Clinton ranks #2,274 in the 2020 Census surname tables and is classified on this site as "Uncommon." The Census recorded the name at a frequency of 5.22 per 100,000 residents, which is about 5 people out of every 100,000.
The raw 2020 Census file counted 15,615 people with the surname Clinton. That is different from the site's living-bearer estimate (17,906), which projects the surname's present-day count by applying the Census frequency rate to the current U.S. population.
It is the Census Bureau's normalized frequency measure. A rate of 5.22 per 100,000 means that if you picked a random group of 100,000 U.S. residents, you would expect about 5 of them to have the surname Clinton.
Between 2010 and 2020, the surname Clinton went from 16,263 recorded bearers to 15,615. That is a decrease of 648 (-4.0%). In the national ranking it fell from #2,242 to #2,274.
Among Census respondents with the surname Clinton, the largest self-reported group is White at 61.9%. The next largest groups are Black (27.1%) and Two or More Races (4.8%). These figures come from the 2020 Census Bureau surname tables, based on how respondents described their own race and ethnicity.
White is the largest self-reported group for the surname Clinton in the 2020 Census, accounting for 61.9% (9,660 people in the source table).
Clinton appears across multiple self-reported groups in the Census data. The largest shares in the 2020 file are White (61.9%), Black (27.1%), Two or More Races (4.8%). For 2020, the source file also published raw headcounts for each group, which is why this page can show both percentages and counts in the ancestry section.
Yes. This page is using the latest surname file currently loaded on Name Census, which is 2020. The historical section above also keeps any older Census surname entries we have for Clinton (2000, 2010, 2020).
No. The Census Bureau only publishes surnames that appeared at least 100 times in a given decennial Census. That means very rare surnames are excluded entirely, and a surname can appear in one Census release but disappear from a later one if it falls below the reporting threshold.
There are two main reasons: rounding and suppression. The Census Bureau rounds published values, and it may suppress very small cells to protect privacy. For 2020, the Bureau also published raw group counts rather than direct percentages, so Name Census converts those counts back into shares for comparability across census years.

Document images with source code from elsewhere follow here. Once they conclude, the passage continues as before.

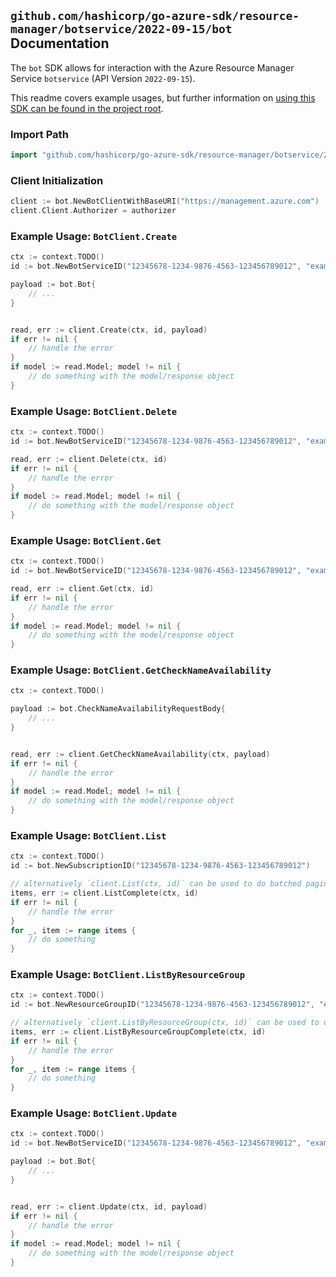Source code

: 
## `github.com/hashicorp/go-azure-sdk/resource-manager/botservice/2022-09-15/bot` Documentation

The `bot` SDK allows for interaction with the Azure Resource Manager Service `botservice` (API Version `2022-09-15`).

This readme covers example usages, but further information on [using this SDK can be found in the project root](https://github.com/hashicorp/go-azure-sdk/tree/main/docs).

### Import Path

```go
import "github.com/hashicorp/go-azure-sdk/resource-manager/botservice/2022-09-15/bot"
```


### Client Initialization

```go
client := bot.NewBotClientWithBaseURI("https://management.azure.com")
client.Client.Authorizer = authorizer
```


### Example Usage: `BotClient.Create`

```go
ctx := context.TODO()
id := bot.NewBotServiceID("12345678-1234-9876-4563-123456789012", "example-resource-group", "botServiceValue")

payload := bot.Bot{
	// ...
}


read, err := client.Create(ctx, id, payload)
if err != nil {
	// handle the error
}
if model := read.Model; model != nil {
	// do something with the model/response object
}
```


### Example Usage: `BotClient.Delete`

```go
ctx := context.TODO()
id := bot.NewBotServiceID("12345678-1234-9876-4563-123456789012", "example-resource-group", "botServiceValue")

read, err := client.Delete(ctx, id)
if err != nil {
	// handle the error
}
if model := read.Model; model != nil {
	// do something with the model/response object
}
```


### Example Usage: `BotClient.Get`

```go
ctx := context.TODO()
id := bot.NewBotServiceID("12345678-1234-9876-4563-123456789012", "example-resource-group", "botServiceValue")

read, err := client.Get(ctx, id)
if err != nil {
	// handle the error
}
if model := read.Model; model != nil {
	// do something with the model/response object
}
```


### Example Usage: `BotClient.GetCheckNameAvailability`

```go
ctx := context.TODO()

payload := bot.CheckNameAvailabilityRequestBody{
	// ...
}


read, err := client.GetCheckNameAvailability(ctx, payload)
if err != nil {
	// handle the error
}
if model := read.Model; model != nil {
	// do something with the model/response object
}
```


### Example Usage: `BotClient.List`

```go
ctx := context.TODO()
id := bot.NewSubscriptionID("12345678-1234-9876-4563-123456789012")

// alternatively `client.List(ctx, id)` can be used to do batched pagination
items, err := client.ListComplete(ctx, id)
if err != nil {
	// handle the error
}
for _, item := range items {
	// do something
}
```


### Example Usage: `BotClient.ListByResourceGroup`

```go
ctx := context.TODO()
id := bot.NewResourceGroupID("12345678-1234-9876-4563-123456789012", "example-resource-group")

// alternatively `client.ListByResourceGroup(ctx, id)` can be used to do batched pagination
items, err := client.ListByResourceGroupComplete(ctx, id)
if err != nil {
	// handle the error
}
for _, item := range items {
	// do something
}
```


### Example Usage: `BotClient.Update`

```go
ctx := context.TODO()
id := bot.NewBotServiceID("12345678-1234-9876-4563-123456789012", "example-resource-group", "botServiceValue")

payload := bot.Bot{
	// ...
}


read, err := client.Update(ctx, id, payload)
if err != nil {
	// handle the error
}
if model := read.Model; model != nil {
	// do something with the model/response object
}
```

A place name derived from Old English meaning "settlement on the summit or slope of a hill." The fuller origin note on this page goes into more detail.
All surname statistics on Name Census are drawn from the US Census Bureau's decennial surname frequency tables. These files list every surname that appeared 100 or more times in the 2020 Census, along with a count, a per-100,000 rate, and a self-reported demographic breakdown. You can read the full explanation on our methodology page.
For surnames, Name Census does not age cohorts the way it does for first names. Instead, it takes the Census Bureau's published frequency for Clinton (5.22 per 100,000) and applies that rate to the current U.S. resident population to estimate how many living Americans have the surname today.
If you just want to know how many Americans have the surname Clinton, HowManyOfMe.org gives you the headline number in one glance.